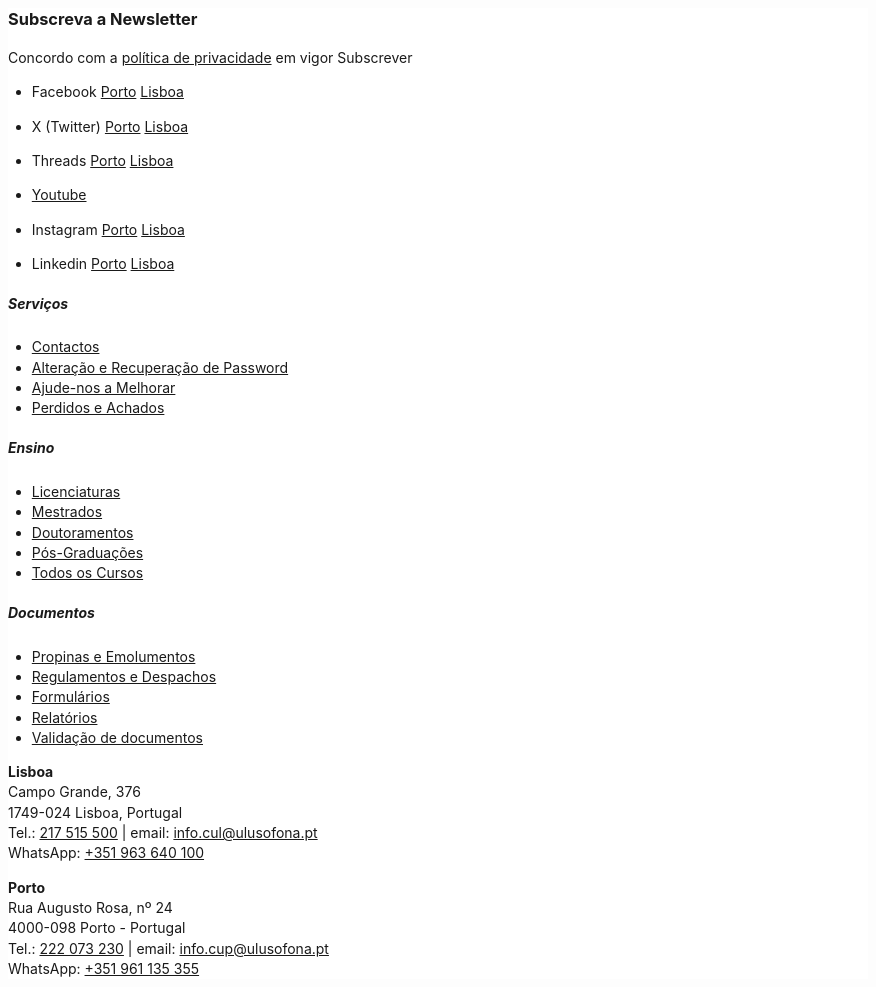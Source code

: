 ### Subscreva a Newsletter

  Concordo com a [política de privacidade](https://www.ensinolusofona.pt/pt/politica-de-privacidade/) em vigor Subscrever

*   Facebook [Porto](https://www.facebook.com/ulporto) [Lisboa](https://www.facebook.com/u.lusofona)
    
*   X (Twitter) [Porto](https://twitter.com/ulusofonaporto) [Lisboa](https://twitter.com/ulusofona)
    
*   Threads [Porto](https://www.threads.net/@ulporto) [Lisboa](https://www.threads.net/@ulusofona)
    
*   [Youtube](https://www.youtube.com/@UniversidadeLusofonaVideos)
*   Instagram [Porto](https://www.instagram.com/ulporto/) [Lisboa](https://www.instagram.com/ulusofona/)
    
*   Linkedin [Porto](https://www.linkedin.com/school/universidade-lusofona-do-porto) [Lisboa](https://www.linkedin.com/school/universidade-lusofona-de-humanidades-e-tecnologias/)
    

##### Serviços

*   [Contactos](https://www.ulusofona.pt/contactos)
*   [Alteração e Recuperação de Password](https://secure.ensinolusofona.pt/alteracao_password/f?p=133:2)
*   [Ajude-nos a Melhorar](https://ulusofona.typeform.com/to/cipp2UFI)
*   [Perdidos e Achados](https://www.ulusofona.pt/perdidos-e-achados)

##### Ensino

*   [Licenciaturas](https://www.ulusofona.pt/licenciaturas)
*   [Mestrados](https://www.ulusofona.pt/mestrados)
*   [Doutoramentos](https://www.ulusofona.pt/doutoramentos)
*   [Pós-Graduações](https://www.ulusofona.pt/pos-graduacoes)
*   [Todos os Cursos](https://www.ulusofona.pt/cursos)

##### Documentos

*   [Propinas e Emolumentos](https://www.ulusofona.pt/documentos?cat=5)
*   [Regulamentos e Despachos](https://www.ulusofona.pt/documentos?cat=1)
*   [Formulários](https://www.ulusofona.pt/documentos?cat=13)
*   [Relatórios](https://www.ulusofona.pt/documentos?cat=4)
*   [Validação de documentos](https://www.ulusofona.pt/validador-de-documentos)

**Lisboa**  
Campo Grande, 376  
1749-024 Lisboa, Portugal  
Tel.: [217 515 500](tel:217515500 "Custo da chamada para rede fixa nacional") | email: [info.cul@ulusofona.pt](mailto:info.cul@ulusofona.pt)  
WhatsApp: [+351 963 640 100](https://api.whatsapp.com/send?phone=351963640100)

**Porto**  
Rua Augusto Rosa, nº 24  
4000-098 Porto - Portugal  
Tel.: [222 073 230](tel:222073230 "Custo da chamada para rede fixa nacional") | email: [info.cup@ulusofona.pt](mailto:info.cup@ulusofona.pt)  
WhatsApp: [+351 961 135 355](https://api.whatsapp.com/send?phone=351961135355)
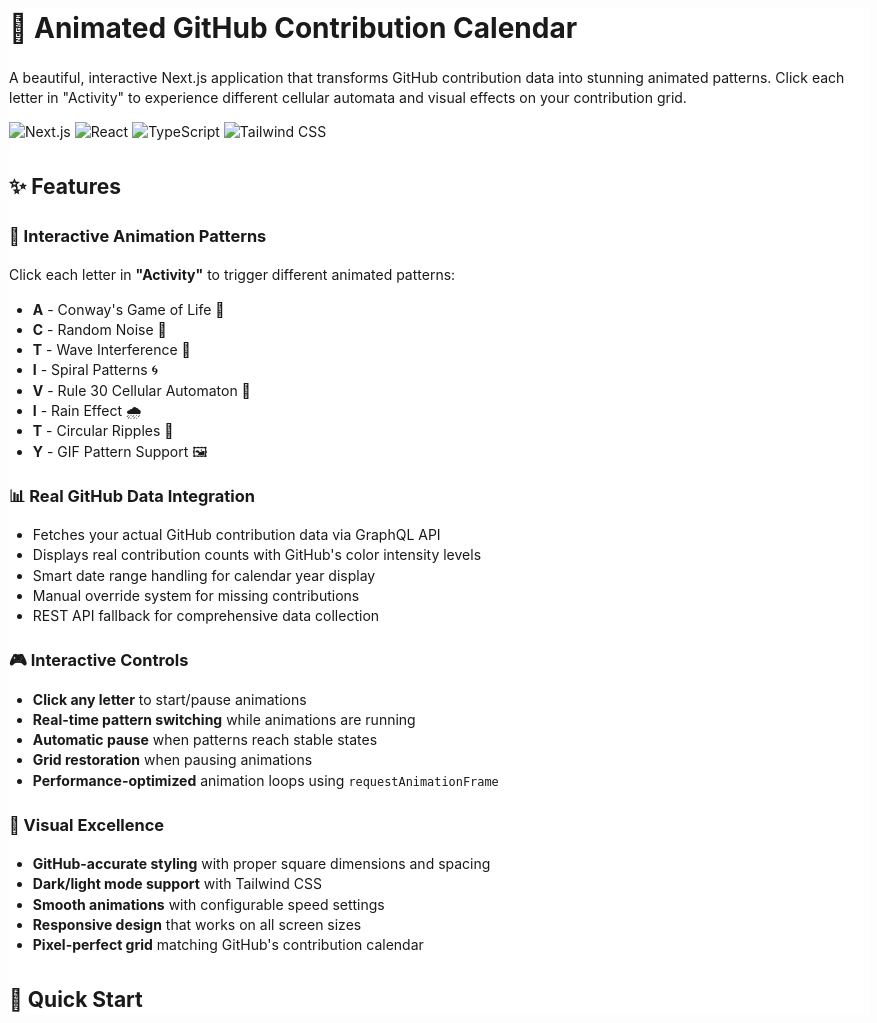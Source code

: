 # 🎨 Animated GitHub Contribution Calendar

A beautiful, interactive Next.js application that transforms GitHub contribution data into stunning animated patterns. Click each letter in "Activity" to experience different cellular automata and visual effects on your contribution grid.

![Next.js](https://img.shields.io/badge/Next.js-15.2.4-black)
![React](https://img.shields.io/badge/React-19.0.0-blue)
![TypeScript](https://img.shields.io/badge/TypeScript-5-blue)
![Tailwind CSS](https://img.shields.io/badge/Tailwind-4.1.12-cyan)

## ✨ Features

### 🎯 Interactive Animation Patterns
Click each letter in **"Activity"** to trigger different animated patterns:

- **A** - Conway's Game of Life 🧬
- **C** - Random Noise 🌟
- **T** - Wave Interference 🌊
- **I** - Spiral Patterns 🌀
- **V** - Rule 30 Cellular Automaton 🔢
- **I** - Rain Effect 🌧️
- **T** - Circular Ripples 💫
- **Y** - GIF Pattern Support 🖼️

### 📊 Real GitHub Data Integration
- Fetches your actual GitHub contribution data via GraphQL API
- Displays real contribution counts with GitHub's color intensity levels
- Smart date range handling for calendar year display
- Manual override system for missing contributions
- REST API fallback for comprehensive data collection

### 🎮 Interactive Controls
- **Click any letter** to start/pause animations
- **Real-time pattern switching** while animations are running
- **Automatic pause** when patterns reach stable states
- **Grid restoration** when pausing animations
- **Performance-optimized** animation loops using `requestAnimationFrame`

### 🎨 Visual Excellence
- **GitHub-accurate styling** with proper square dimensions and spacing
- **Dark/light mode support** with Tailwind CSS
- **Smooth animations** with configurable speed settings
- **Responsive design** that works on all screen sizes
- **Pixel-perfect grid** matching GitHub's contribution calendar

## 🚀 Quick Start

WHAT TO WORK ON:
Only the lines from the one containing "to trigger different" through the end of the records above belong in the output, each exactly as it stands, both ends included.

ANSWER SECTION:
Click each letter in **"Activity"** to trigger different animated patterns:

- **A** - Conway's Game of Life 🧬
- **C** - Random Noise 🌟
- **T** - Wave Interference 🌊
- **I** - Spiral Patterns 🌀
- **V** - Rule 30 Cellular Automaton 🔢
- **I** - Rain Effect 🌧️
- **T** - Circular Ripples 💫
- **Y** - GIF Pattern Support 🖼️

### 📊 Real GitHub Data Integration
- Fetches your actual GitHub contribution data via GraphQL API
- Displays real contribution counts with GitHub's color intensity levels
- Smart date range handling for calendar year display
- Manual override system for missing contributions
- REST API fallback for comprehensive data collection

### 🎮 Interactive Controls
- **Click any letter** to start/pause animations
- **Real-time pattern switching** while animations are running
- **Automatic pause** when patterns reach stable states
- **Grid restoration** when pausing animations
- **Performance-optimized** animation loops using `requestAnimationFrame`

### 🎨 Visual Excellence
- **GitHub-accurate styling** with proper square dimensions and spacing
- **Dark/light mode support** with Tailwind CSS
- **Smooth animations** with configurable speed settings
- **Responsive design** that works on all screen sizes
- **Pixel-perfect grid** matching GitHub's contribution calendar

## 🚀 Quick Start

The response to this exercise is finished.